Cocaína, poder y camastros: Scarface vive en el Fontainebleau Miami Beach
- Mad Publishing
- 20 ene
- 2 Min. de lectura
Por Ángel Méndez
Miami, 1983. Palmeras perfectamente peinadas, trajes blancos que no perdonan manchas y autos que rugen como si también quisieran dominar el mundo. En medio de ese delirio soleado, el Fontainebleau Miami Beach no solo fue un hotel: fue el escenario del ascenso y la caída de Tony Montana, el antihéroe definitivo de Scarface.
Este gigante frente al mar, con sus suites de fantasía, piscinas infinitas y salones que todavía huelen a glamour ochentero, encajó perfecto con la narrativa del exceso. Aquí todo era grande, brillante y desmedido, justo como la ambición de Tony. Brian De Palma no eligió este lugar al azar, el Fontainebleau es el reflejo arquitectónico del “más es más”, un templo al ego, al dinero rápido y a la fiesta sin freno.

Caminar por sus pasillos es como colarse en una escena que nunca terminó de rodarse. Entre mármoles, luces dramáticas y vistas al Atlántico, uno casi espera escuchar un “Say hello to my little friend” saliendo de alguna suite. Más que una locación cinematográfica, el hotel se convirtió en un ícono cultural, símbolo de una Miami que vendía sueños dorados… aunque muchos terminaran oxidados.

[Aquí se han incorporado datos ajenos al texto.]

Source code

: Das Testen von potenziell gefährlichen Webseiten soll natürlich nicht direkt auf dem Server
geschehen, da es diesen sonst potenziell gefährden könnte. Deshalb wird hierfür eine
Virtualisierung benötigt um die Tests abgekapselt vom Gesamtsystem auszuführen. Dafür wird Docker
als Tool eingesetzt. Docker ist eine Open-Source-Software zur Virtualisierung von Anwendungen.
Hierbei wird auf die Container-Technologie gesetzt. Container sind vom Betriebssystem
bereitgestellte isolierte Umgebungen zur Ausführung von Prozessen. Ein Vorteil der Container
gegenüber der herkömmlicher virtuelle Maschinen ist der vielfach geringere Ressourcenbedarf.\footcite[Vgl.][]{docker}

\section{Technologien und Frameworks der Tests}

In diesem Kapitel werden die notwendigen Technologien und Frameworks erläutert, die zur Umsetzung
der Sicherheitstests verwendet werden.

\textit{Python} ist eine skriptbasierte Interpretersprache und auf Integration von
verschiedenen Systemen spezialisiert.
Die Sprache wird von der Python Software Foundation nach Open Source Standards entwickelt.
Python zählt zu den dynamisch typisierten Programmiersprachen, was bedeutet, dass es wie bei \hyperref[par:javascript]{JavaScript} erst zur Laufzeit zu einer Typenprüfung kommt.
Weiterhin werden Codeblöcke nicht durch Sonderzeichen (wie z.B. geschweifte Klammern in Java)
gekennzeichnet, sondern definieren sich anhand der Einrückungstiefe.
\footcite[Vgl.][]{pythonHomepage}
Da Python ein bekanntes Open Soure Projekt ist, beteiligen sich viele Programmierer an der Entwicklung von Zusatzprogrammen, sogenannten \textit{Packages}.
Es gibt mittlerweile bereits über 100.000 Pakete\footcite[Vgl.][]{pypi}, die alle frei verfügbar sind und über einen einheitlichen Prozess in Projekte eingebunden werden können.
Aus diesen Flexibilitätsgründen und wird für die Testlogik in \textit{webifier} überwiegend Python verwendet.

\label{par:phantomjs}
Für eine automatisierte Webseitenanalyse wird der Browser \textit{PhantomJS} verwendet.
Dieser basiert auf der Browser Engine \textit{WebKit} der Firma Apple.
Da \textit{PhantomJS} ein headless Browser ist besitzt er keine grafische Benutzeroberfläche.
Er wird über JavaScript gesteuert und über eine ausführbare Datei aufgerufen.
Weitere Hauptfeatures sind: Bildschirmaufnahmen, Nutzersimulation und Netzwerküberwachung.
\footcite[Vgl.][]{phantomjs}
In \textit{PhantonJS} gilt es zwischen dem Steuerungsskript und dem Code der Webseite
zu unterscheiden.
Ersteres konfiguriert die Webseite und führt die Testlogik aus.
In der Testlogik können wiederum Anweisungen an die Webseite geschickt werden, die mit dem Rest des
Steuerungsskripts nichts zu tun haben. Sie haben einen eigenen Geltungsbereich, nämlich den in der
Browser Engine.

Hoy, el Fontainebleau sigue siendo sinónimo de lujo, pero también de nostalgia descarada. Es el lugar perfecto para entender por qué los 80 fueron una década donde nadie conocía la palabra “suficiente”.

Tip Cooltrip:
Date una vuelta por la piscina principal y piérdete un rato en el lobby. Los contrastes de luz, el diseño y la vibra te lanzan directo al universo Scarface. Spoiler: no necesitas cocaína ni un imperio criminal para sentirte parte de la historia… solo buen ojo y ganas de ver Miami sin filtro.
En Cooltrip viajamos a los lugares donde la ficción, el exceso y la realidad chocan.